High-quality Ellipse Detection
1. Illustration
- This is the source code for the paper Arc-support Line Segments Revisited: An Efficient and High-quality Ellipse Detection. Important: Please use the citation of our IEEE TIP version instead of arXiv version.
- The main contribution of the proposed ellipse detector is to both accurately and efficiently detect ellipses in images, which is universally considered as a tough and long-standing problem in ellipse detection field. The proposed ellipse detector owns the features of high localization accuracy, efficiency, robustness, and stability, which comprehensively yields high-quality ellipse detection performance in front of real-world images.
- There are only two extrinsic parameters, namely the elliptic angular coverage $T{ac}$ and the ratio of support inliers $T{r}$, which enables the proposed ellipse detector to be conveniently used and applied in real applications. In addition, the specified_polarity option can help users find the polarity-specific ellipses in the image. The default parameters $T{ac} = 165^o$ and $T{r} = 0.6$ are used for comparison experiments in our paper.
- The source code is free for academic use. Please cite our paper if you use the source code, thanks.
2. Requirements
- MATLAB
- OpenCV (Version 2.4.9)
- 64-bit Windows Operating System
3. How to use
-
Firstly, compile the file "generateEllipseCandidates.cpp" in MATLAB on your computer to generate the mex file "generateEllipseCandidates.mexw64" with the following command:
mex generateEllipseCandidates.cpp -IF:\OpenCV\opencv2.4.9\build\include -IF:\OpenCV\opencv2.4.9\build\include\opencv -IF:\OpenCV\opencv2.4.9\build\include\opencv2 -LF:\OpenCV\opencv2.4.9\build\x64\vc11\lib -IF:\Matlab\settlein\extern\include -LF:\Matlab\settlein\extern\lib\win64\microsoft -lopencv_core249 -lopencv_highgui249 -lopencv_imgproc249 -llibmwlapack.lib
Notably, the corresponding software paths of OpenCV and MATLAB, namely the "F:\OpenCV\opencv2.4.9\" and "F:\Matlab\settlein\", should be replaced to your own.

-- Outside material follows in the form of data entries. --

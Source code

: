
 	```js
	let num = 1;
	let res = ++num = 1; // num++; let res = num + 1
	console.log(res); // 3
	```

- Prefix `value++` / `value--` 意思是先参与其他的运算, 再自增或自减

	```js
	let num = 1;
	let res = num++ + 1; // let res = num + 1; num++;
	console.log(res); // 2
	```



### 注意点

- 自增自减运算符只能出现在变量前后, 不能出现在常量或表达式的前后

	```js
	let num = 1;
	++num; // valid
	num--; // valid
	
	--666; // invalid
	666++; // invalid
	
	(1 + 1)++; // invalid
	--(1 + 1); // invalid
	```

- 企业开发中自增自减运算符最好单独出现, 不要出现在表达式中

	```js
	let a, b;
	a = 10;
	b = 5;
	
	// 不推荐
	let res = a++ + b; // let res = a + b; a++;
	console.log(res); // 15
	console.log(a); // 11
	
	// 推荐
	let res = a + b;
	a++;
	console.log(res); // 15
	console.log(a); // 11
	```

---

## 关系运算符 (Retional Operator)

- Secondly, run the demo file "LCS_ellipse.m".
4. Examples
Some high-quality ellipse detection examples run with default parameters and on the same computer with Intel Core i7-7500U 2.7GHz CPU and 8 GB memory
4.1 Detecting all ellipses in the image
- The number of detected ellipses: 4; Running time: 0.090s; Resolution: 651 x 436
- The number of detected ellipses: 25; Running time: 0.460s; Resolution: 720 x 435
- The number of detected ellipses: 3; Running time: 0.060s; Resolution: 512 x 456
- The number of detected ellipses: 8; Running time: 0.110s; Resolution: 752 x 525
4.2 Detecting the ellipses with positive polarity
- The number of detected ellipses: 4; Running time: 0.080s; Resolution: 752 x 525
4.3 Detecting the ellipses with negative polarity
- The number of detected ellipses: 4; Running time: 0.086s; Resolution: 752 x 525
4.4 Detecting the ellipses sharing different polarity
- The number of detected ellipses: 5; Running time: 0.226s; Resolution: 1000 x 680. ($T_{ac} = 165^{o}$, $T_r = 0.5$)

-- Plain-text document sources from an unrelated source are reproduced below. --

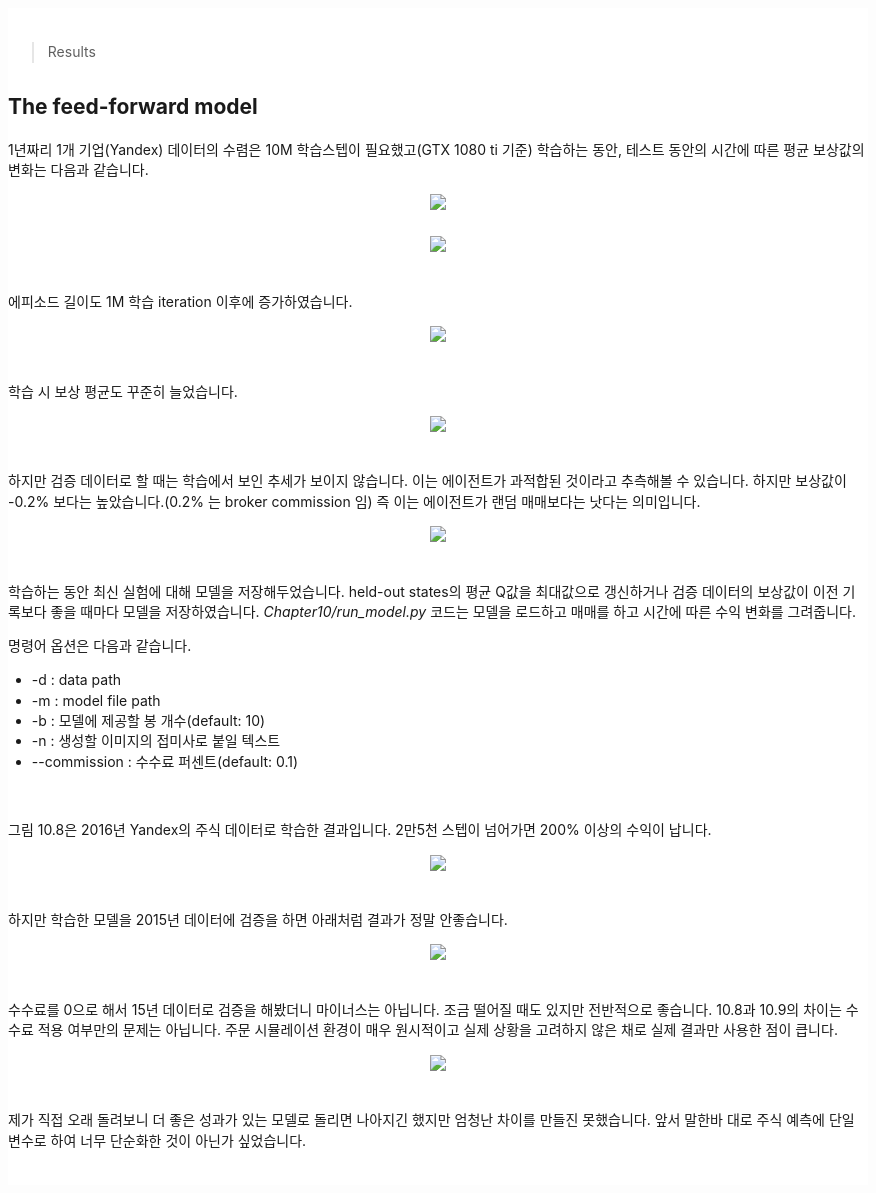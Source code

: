 <br>

> <subtitle> Results </subtitle>

## The feed-forward model

1년짜리 1개 기업(Yandex) 데이터의 수렴은 10M 학습스텝이 필요했고(GTX 1080 ti 기준) 학습하는 동안, 테스트 동안의 시간에 따른 평균 보상값의 변화는 다음과 같습니다.

<center><img src= "https://liger82.github.io/assets/img/post/20211011-DeepRLHandsOn-ch10-Stocks_Trading_Using_RL/fig10.3.png" width="90%"></center><br>

<center><img src= "https://liger82.github.io/assets/img/post/20211011-DeepRLHandsOn-ch10-Stocks_Trading_Using_RL/fig10.4.png" width="90%"></center><br>

에피소드 길이도 1M 학습 iteration 이후에 증가하였습니다. 

<center><img src= "https://liger82.github.io/assets/img/post/20211011-DeepRLHandsOn-ch10-Stocks_Trading_Using_RL/fig10.5.png" width="90%"></center><br>

학습 시 보상 평균도 꾸준히 늘었습니다.

<center><img src= "https://liger82.github.io/assets/img/post/20211011-DeepRLHandsOn-ch10-Stocks_Trading_Using_RL/fig10.6.png" width="90%"></center><br>

하지만 검증 데이터로 할 때는 학습에서 보인 추세가 보이지 않습니다. 이는 에이전트가 과적합된 것이라고 추측해볼 수 있습니다. 하지만 보상값이 -0.2% 보다는 높았습니다.(0.2% 는 broker commission 임) 즉 이는 에이전트가 랜덤 매매보다는 낫다는 의미입니다. 

<center><img src= "https://liger82.github.io/assets/img/post/20211011-DeepRLHandsOn-ch10-Stocks_Trading_Using_RL/fig10.7.png" width="90%"></center><br>

학습하는 동안 최신 실험에 대해 모델을 저장해두었습니다. held-out states의 평균 Q값을 최대값으로 갱신하거나 검증 데이터의 보상값이 이전 기록보다 좋을 때마다 모델을 저장하였습니다. *Chapter10/run_model.py* 코드는 모델을 로드하고 매매를 하고 시간에 따른 수익 변화를 그려줍니다. 

명령어 옵션은 다음과 같습니다.  
* -d : data path
* -m : model file path
* -b : 모델에 제공할 봉 개수(default: 10)
* -n : 생성할 이미지의 접미사로 붙일 텍스트
* --commission : 수수료 퍼센트(default: 0.1)

<br>

그림 10.8은 2016년 Yandex의 주식 데이터로 학습한 결과입니다. 2만5천 스텝이 넘어가면 200% 이상의 수익이 납니다. 

<center><img src= "https://liger82.github.io/assets/img/post/20211011-DeepRLHandsOn-ch10-Stocks_Trading_Using_RL/fig10.8.png" width="90%"></center><br>

하지만 학습한 모델을 2015년 데이터에 검증을 하면 아래처럼 결과가 정말 안좋습니다. 

<center><img src= "https://liger82.github.io/assets/img/post/20211011-DeepRLHandsOn-ch10-Stocks_Trading_Using_RL/fig10.9.png" width="90%"></center><br>

수수료를 0으로 해서 15년 데이터로 검증을 해봤더니 마이너스는 아닙니다. 조금 떨어질 때도 있지만 전반적으로 좋습니다. 10.8과 10.9의 차이는 수수료 적용 여부만의 문제는 아닙니다. 주문 시뮬레이션 환경이 매우 원시적이고 실제 상황을 고려하지 않은 채로 실제 결과만 사용한 점이 큽니다.

<center><img src= "https://liger82.github.io/assets/img/post/20211011-DeepRLHandsOn-ch10-Stocks_Trading_Using_RL/fig10.10.png" width="90%"></center><br>

제가 직접 오래 돌려보니 더 좋은 성과가 있는 모델로 돌리면 나아지긴 했지만 엄청난 차이를 만들진 못했습니다. 앞서 말한바 대로 주식 예측에 단일 변수로 하여 너무 단순화한 것이 아닌가 싶었습니다.

<br>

5. Successful Application Cases Up to Now
- Car Wheel Hub Recognition
- PCB Inspection
- Object Fingerprinting
- Robot Vision
6. Citation
@article{lu2019arc,
title={Arc-Support Line Segments Revisited: An Efficient High-Quality Ellipse Detection},
author={Lu, Changsheng and Xia, Siyu and Shao, Ming and Fu, Yun},
journal={IEEE Transactions on Image Processing},
volume={29},
pages={768--781},
year={2020},
publisher={IEEE}
}
7. Our Previous Work
We also proposed a circle detection method in our previous work which could detect circles from image efficiently, precisely and robustly.